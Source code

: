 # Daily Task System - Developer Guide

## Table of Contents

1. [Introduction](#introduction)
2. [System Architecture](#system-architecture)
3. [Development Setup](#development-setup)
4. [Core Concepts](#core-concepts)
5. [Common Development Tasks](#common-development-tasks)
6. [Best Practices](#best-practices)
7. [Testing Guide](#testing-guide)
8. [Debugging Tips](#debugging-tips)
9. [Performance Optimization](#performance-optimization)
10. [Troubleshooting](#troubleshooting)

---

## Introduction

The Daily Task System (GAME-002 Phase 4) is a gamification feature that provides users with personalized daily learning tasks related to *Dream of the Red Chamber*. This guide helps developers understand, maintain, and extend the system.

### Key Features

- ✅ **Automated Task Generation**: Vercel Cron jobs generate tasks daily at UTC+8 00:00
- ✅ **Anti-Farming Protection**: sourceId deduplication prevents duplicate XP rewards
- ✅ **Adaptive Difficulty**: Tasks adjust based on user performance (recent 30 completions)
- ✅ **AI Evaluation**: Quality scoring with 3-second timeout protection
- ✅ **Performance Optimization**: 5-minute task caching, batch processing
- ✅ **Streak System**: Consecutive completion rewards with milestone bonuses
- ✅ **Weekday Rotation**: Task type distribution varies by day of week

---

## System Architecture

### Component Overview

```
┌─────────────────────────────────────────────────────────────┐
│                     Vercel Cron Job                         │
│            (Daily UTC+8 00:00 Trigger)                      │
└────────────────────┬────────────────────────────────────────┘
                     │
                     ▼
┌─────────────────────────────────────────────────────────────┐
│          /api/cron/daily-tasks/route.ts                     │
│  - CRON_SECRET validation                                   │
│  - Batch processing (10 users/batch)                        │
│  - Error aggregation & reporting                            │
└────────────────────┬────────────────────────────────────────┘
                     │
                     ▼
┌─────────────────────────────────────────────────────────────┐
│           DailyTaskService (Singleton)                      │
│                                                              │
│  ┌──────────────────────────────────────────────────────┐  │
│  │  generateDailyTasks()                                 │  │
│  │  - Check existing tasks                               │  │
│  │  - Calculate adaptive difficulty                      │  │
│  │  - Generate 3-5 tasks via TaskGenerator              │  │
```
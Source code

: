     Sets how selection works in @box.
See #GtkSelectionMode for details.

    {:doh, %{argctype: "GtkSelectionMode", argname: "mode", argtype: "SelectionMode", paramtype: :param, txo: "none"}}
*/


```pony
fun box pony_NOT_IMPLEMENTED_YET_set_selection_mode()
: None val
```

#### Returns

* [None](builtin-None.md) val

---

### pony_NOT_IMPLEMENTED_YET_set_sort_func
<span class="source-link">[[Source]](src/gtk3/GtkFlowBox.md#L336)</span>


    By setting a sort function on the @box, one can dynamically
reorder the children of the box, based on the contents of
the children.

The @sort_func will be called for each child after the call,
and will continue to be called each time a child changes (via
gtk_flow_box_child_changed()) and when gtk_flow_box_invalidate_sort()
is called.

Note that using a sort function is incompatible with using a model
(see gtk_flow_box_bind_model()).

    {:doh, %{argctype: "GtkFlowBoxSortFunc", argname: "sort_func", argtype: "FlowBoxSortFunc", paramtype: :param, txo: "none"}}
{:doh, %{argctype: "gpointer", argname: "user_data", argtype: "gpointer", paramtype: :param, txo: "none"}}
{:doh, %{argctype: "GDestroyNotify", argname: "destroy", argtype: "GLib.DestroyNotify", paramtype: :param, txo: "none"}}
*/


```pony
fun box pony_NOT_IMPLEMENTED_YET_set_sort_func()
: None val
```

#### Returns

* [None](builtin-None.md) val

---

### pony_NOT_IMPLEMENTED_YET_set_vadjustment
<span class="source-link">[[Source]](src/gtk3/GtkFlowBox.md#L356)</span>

################

Task to carry out: Word for word, copy every entry.

Written solution:
Source code

: # Daily Task System - Developer Guide

## Table of Contents

1. [Introduction](#introduction)
2. [System Architecture](#system-architecture)
3. [Development Setup](#development-setup)
4. [Core Concepts](#core-concepts)
5. [Common Development Tasks](#common-development-tasks)
6. [Best Practices](#best-practices)
7. [Testing Guide](#testing-guide)
8. [Debugging Tips](#debugging-tips)
9. [Performance Optimization](#performance-optimization)
10. [Troubleshooting](#troubleshooting)

---

## Introduction

The Daily Task System (GAME-002 Phase 4) is a gamification feature that provides users with personalized daily learning tasks related to *Dream of the Red Chamber*. This guide helps developers understand, maintain, and extend the system.

### Key Features

- ✅ **Automated Task Generation**: Vercel Cron jobs generate tasks daily at UTC+8 00:00
- ✅ **Anti-Farming Protection**: sourceId deduplication prevents duplicate XP rewards
- ✅ **Adaptive Difficulty**: Tasks adjust based on user performance (recent 30 completions)
- ✅ **AI Evaluation**: Quality scoring with 3-second timeout protection
- ✅ **Performance Optimization**: 5-minute task caching, batch processing
- ✅ **Streak System**: Consecutive completion rewards with milestone bonuses
- ✅ **Weekday Rotation**: Task type distribution varies by day of week

---

## System Architecture

### Component Overview

```
┌─────────────────────────────────────────────────────────────┐
│                     Vercel Cron Job                         │
│            (Daily UTC+8 00:00 Trigger)                      │
└────────────────────┬────────────────────────────────────────┘
                     │
                     ▼
┌─────────────────────────────────────────────────────────────┐
│          /api/cron/daily-tasks/route.ts                     │
│  - CRON_SECRET validation                                   │
│  - Batch processing (10 users/batch)                        │
│  - Error aggregation & reporting                            │
└────────────────────┬────────────────────────────────────────┘
                     │
                     ▼
┌─────────────────────────────────────────────────────────────┐
│           DailyTaskService (Singleton)                      │
│                                                              │
│  ┌──────────────────────────────────────────────────────┐  │
│  │  generateDailyTasks()                                 │  │
│  │  - Check existing tasks                               │  │
│  │  - Calculate adaptive difficulty                      │  │
│  │  - Generate 3-5 tasks via TaskGenerator              │  │
```
Source code

:     Sets how selection works in @box.
See #GtkSelectionMode for details.

    {:doh, %{argctype: "GtkSelectionMode", argname: "mode", argtype: "SelectionMode", paramtype: :param, txo: "none"}}
*/


```pony
fun box pony_NOT_IMPLEMENTED_YET_set_selection_mode()
: None val
```

#### Returns

* [None](builtin-None.md) val

---

### pony_NOT_IMPLEMENTED_YET_set_sort_func
<span class="source-link">[[Source]](src/gtk3/GtkFlowBox.md#L336)</span>


    By setting a sort function on the @box, one can dynamically
reorder the children of the box, based on the contents of
the children.

The @sort_func will be called for each child after the call,
and will continue to be called each time a child changes (via
gtk_flow_box_child_changed()) and when gtk_flow_box_invalidate_sort()
is called.

Note that using a sort function is incompatible with using a model
(see gtk_flow_box_bind_model()).

    {:doh, %{argctype: "GtkFlowBoxSortFunc", argname: "sort_func", argtype: "FlowBoxSortFunc", paramtype: :param, txo: "none"}}
{:doh, %{argctype: "gpointer", argname: "user_data", argtype: "gpointer", paramtype: :param, txo: "none"}}
{:doh, %{argctype: "GDestroyNotify", argname: "destroy", argtype: "GLib.DestroyNotify", paramtype: :param, txo: "none"}}
*/


```pony
fun box pony_NOT_IMPLEMENTED_YET_set_sort_func()
: None val
```

#### Returns

* [None](builtin-None.md) val

---

### pony_NOT_IMPLEMENTED_YET_set_vadjustment
<span class="source-link">[[Source]](src/gtk3/GtkFlowBox.md#L356)</span>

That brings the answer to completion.